=== Task objective ===
The required output is a number: how many lines of the data below include the string "followers".

◇ ◇ ◇ ◇ ◇

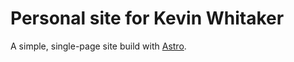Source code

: # Personal site for Kevin Whitaker

A simple, single-page site build with [Astro](https://astro.build).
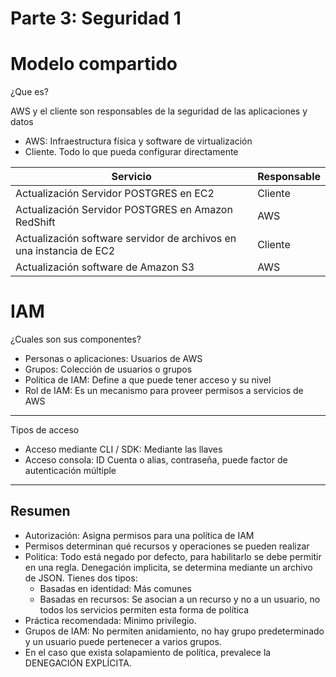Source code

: # Parte 3: Seguridad 1

# Modelo compartido

¿Que es?

AWS y el cliente son responsables de la seguridad de las aplicaciones y datos

- AWS: Infraestructura física y software de virtualización
- Cliente. Todo lo que pueda configurar directamente

| Servicio | Responsable |
| --- | --- |
| Actualización Servidor POSTGRES en EC2 | Cliente |
| Actualización Servidor POSTGRES en Amazon RedShift | AWS |
| Actualización software servidor de archivos en una instancia de EC2 | Cliente |
| Actualización software de Amazon S3 | AWS |

# IAM

¿Cuales son sus componentes?

- Personas o aplicaciones: Usuarios de AWS
- Grupos: Colección de usuarios o grupos
- Politica de IAM: Define a que puede tener acceso y su nivel
- Rol de IAM: Es un mecanismo para proveer permisos a servicios de AWS

---

Tipos de acceso

- Acceso mediante CLI / SDK: Mediante las llaves
- Acceso consola: ID Cuenta o alias, contraseña, puede factor de autenticación múltiple

---

## Resumen

- Autorización: Asigna permisos para una política de IAM
- Permisos determinan qué recursos y operaciones se pueden realizar
- Politica: Todo está negado por defecto, para habilitarlo se debe permitir en una regla. Denegación implicita, se determina mediante un archivo de JSON. Tienes dos tipos:
    - Basadas en identidad: Más comunes
    - Basadas en recursos: Se asocian a un recurso y no a un usuario, no todos los servicios permiten esta forma de política
- Práctica recomendada: Minimo privilegio.
- Grupos de IAM: No permiten anidamiento, no hay grupo predeterminado y un usuario puede pertenecer a varios grupos.
- En el caso que exista solapamiento de política, prevalece la DENEGACIÓN EXPLÍCITA.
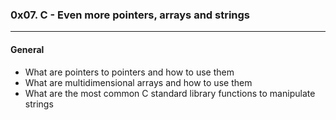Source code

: ### 0x07. C - Even more pointers, arrays and strings
---
#### General
- What are pointers to pointers and how to use them
- What are multidimensional arrays and how to use them
- What are the most common C standard library functions to manipulate strings
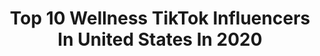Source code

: ---
title: Top 10 Wellness TikTok Influencers In United States In 2020
description: >-
  Find top wellness TikTok influencers in United States in 2020. Most popular hashtags: #keepingactive #gonnabefriends #minitutorials #health.
platform: TikTok
profiles:
  - username: "sassy_dianne"
    fullname: >-
      wellnesswithsouthern
    location: "United States"
    followers: 7664
    engagement: 1702
    commentsToLikes: 0.142282
    id: ck9si9aduxrkk0j78h09c4d7w
    verified: false
    hashtags: "#aftermycoffee, #past, #lovethem, #bestfriends"
  - username: "beenietv6"
    fullname: >-
      Beenie TV
    location: "United States"
    followers: 4222
    engagement: 1315
    commentsToLikes: 0.089111
    id: cka6m32i05m100i78lwjh04r1
    verified: false
    hashtags: "#keepingactive, #periodhacks, #fashion, #periodtalk"
  - username: "drthierryjacquemin"
    fullname: >-
      DrThierryJacquemin
    location: "United States"
    followers: 65963
    engagement: 876
    commentsToLikes: 0.069456
    id: ck9fx9k895jc70j78c92r6sun
    verified: false
    hashtags: "#immunity, #vitamind, #lipfiller, #imunidade"
  - username: "imhereandcare"
    fullname: >-
      Ro 💜
    location: "United States"
    followers: 45086
    engagement: 1100
    commentsToLikes: 0.036192
    id: ck9kg8mrz6qif0j782z2md5hc
    verified: false
    hashtags: "#played, #brokenheart, #yearbook2020, #beyourself"
  - username: "everariasmd"
    fullname: >-
      Ever Arias, MD
    location: "United States"
    followers: 2617
    engagement: 806
    commentsToLikes: 0.067504
    id: ckamlwyx2y1dx0i78x55ef5cl
    verified: false
    hashtags: "#spiritual, #duet, #bestfriend, #medstudents"
  - username: "doctorrose"
    fullname: >-
      Dr. Rose
    location: "United States"
    followers: 140161
    engagement: 543
    commentsToLikes: 0.032175
    id: ck83z7wmsyhx60j78cbt3vtpx
    verified: false
    hashtags: "#momsoftiktok, #dryeyes, #orthokeratology, #visiontherapy"
  - username: "busybabeketo"
    fullname: >-
      Meagan Anderson
    location: "United States"
    followers: 79897
    engagement: 458
    commentsToLikes: 0.046720
    id: ck8adaie14o6j0j78fc4yakmf
    verified: false
    hashtags: "#workoutfromhome, #duet, #neverfitin, #littlethings"
  - username: "abienergycrystals"
    fullname: >-
      Juan Abi aka Juwan
    location: "United States"
    followers: 9403
    engagement: 362
    commentsToLikes: 0.103307
    id: cka0sk20oluyn0i78nmp9vqfo
    verified: false
    hashtags: "#over60, #jamsession, #redlight, #younger"
  - username: "glamgram60"
    fullname: >-
      Susan Korutz
    location: "United States"
    followers: 3863
    engagement: 808
    commentsToLikes: 0.093561
    id: ckaii1ljl8k870i78qhi6o6j5
    verified: false
    hashtags: "#friends, #nicetimeetyou, #schittscreek, #bringingtheboys"
  - username: "courtandnate"
    fullname: >-
      courtandnate
    location: "United States"
    followers: 748986
    engagement: 1939
    commentsToLikes: 0.005618
    id: ck81q9s9dh2hj0j78pea1k3hz
    verified: false
    hashtags: "#organizehacks, #doberman, #homeproject, #hometour"
---
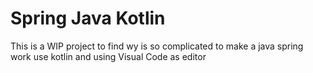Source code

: # Spring Java Kotlin

This is a WIP project to find wy is so complicated to make a java spring work use kotlin and using Visual Code as editor
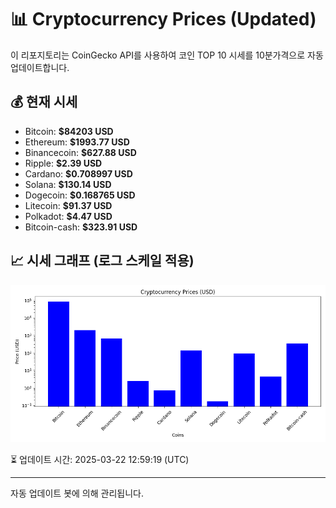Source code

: 
# 📊 Cryptocurrency Prices (Updated)

이 리포지토리는 CoinGecko API를 사용하여 코인 TOP 10 시세를 10분가격으로 자동 업데이트합니다.

## 💰 현재 시세
- Bitcoin: **$84203 USD**
- Ethereum: **$1993.77 USD**
- Binancecoin: **$627.88 USD**
- Ripple: **$2.39 USD**
- Cardano: **$0.708997 USD**
- Solana: **$130.14 USD**
- Dogecoin: **$0.168765 USD**
- Litecoin: **$91.37 USD**
- Polkadot: **$4.47 USD**
- Bitcoin-cash: **$323.91 USD**

## 📈 시세 그래프 (로그 스케일 적용)
![Crypto Prices](crypto_prices.png)

⏳ 업데이트 시간: 2025-03-22 12:59:19 (UTC)

---
자동 업데이트 봇에 의해 관리됩니다.
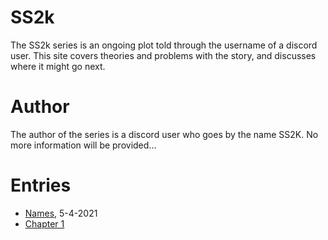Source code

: # SS2k
The SS2k series is an ongoing plot told through the username of a discord user. This site covers theories and problems with the story, and discusses where it might go next.

# Author
The author of the series is a discord user who goes by the name SS2K. No more information will be provided...

# Entries
- [Names](https://viper2211.github.io/SS2k/names "Names"), 5-4-2021
- [Chapter 1]()
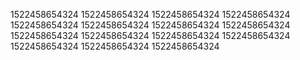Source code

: 1522458654324
1522458654324
1522458654324
1522458654324
1522458654324
1522458654324
1522458654324
1522458654324
1522458654324
1522458654324
1522458654324
1522458654324
1522458654324
1522458654324
1522458654324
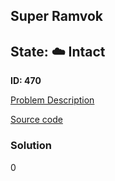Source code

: ## Super Ramvok

## State: :cloud: **Intact**

**ID: 470**

[Problem Description](https://projecteuler.net/problem=470)

[Source code](main.cpp)

### Solution
0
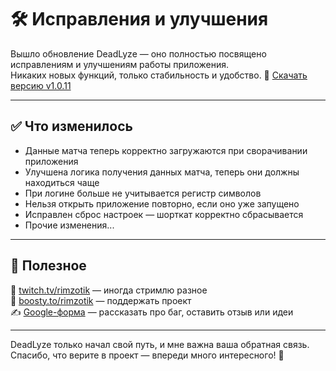 # 🛠 Исправления и улучшения

Вышло обновление DeadLyze — оно полностью посвящено исправлениям и улучшениям работы приложения.  
Никаких новых функций, только стабильность и удобство. 
🔗 [Скачать версию v1.0.11](https://github.com/DeadLyze/deadlyze-app-releases/releases/tag/v1.0.11)

---

## ✅ Что изменилось
- Данные матча теперь корректно загружаются при сворачивании приложения  
- Улучшена логика получения данных матча, теперь они должны находиться чаще  
- При логине больше не учитывается регистр символов  
- Нельзя открыть приложение повторно, если оно уже запущено  
- Исправлен сброс настроек — шорткат корректно сбрасывается
- Прочие изменения...  

---

## 🔗 Полезное
🎥 [twitch.tv/rimzotik](https://twitch.tv/rimzotik) — иногда стримлю разное  
💖 [boosty.to/rimzotik](https://boosty.to/rimzotik) — поддержать проект  
✍ [Google-форма](https://forms.gle/Xmc6Hc63gk6Z4hHy8) — рассказать про баг, оставить отзыв или идеи  

---

DeadLyze только начал свой путь, и мне важна ваша обратная связь.  
Спасибо, что верите в проект — впереди много интересного! 🚀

◇ ◇ ◇ ◇ ◇

=== Response box ===
10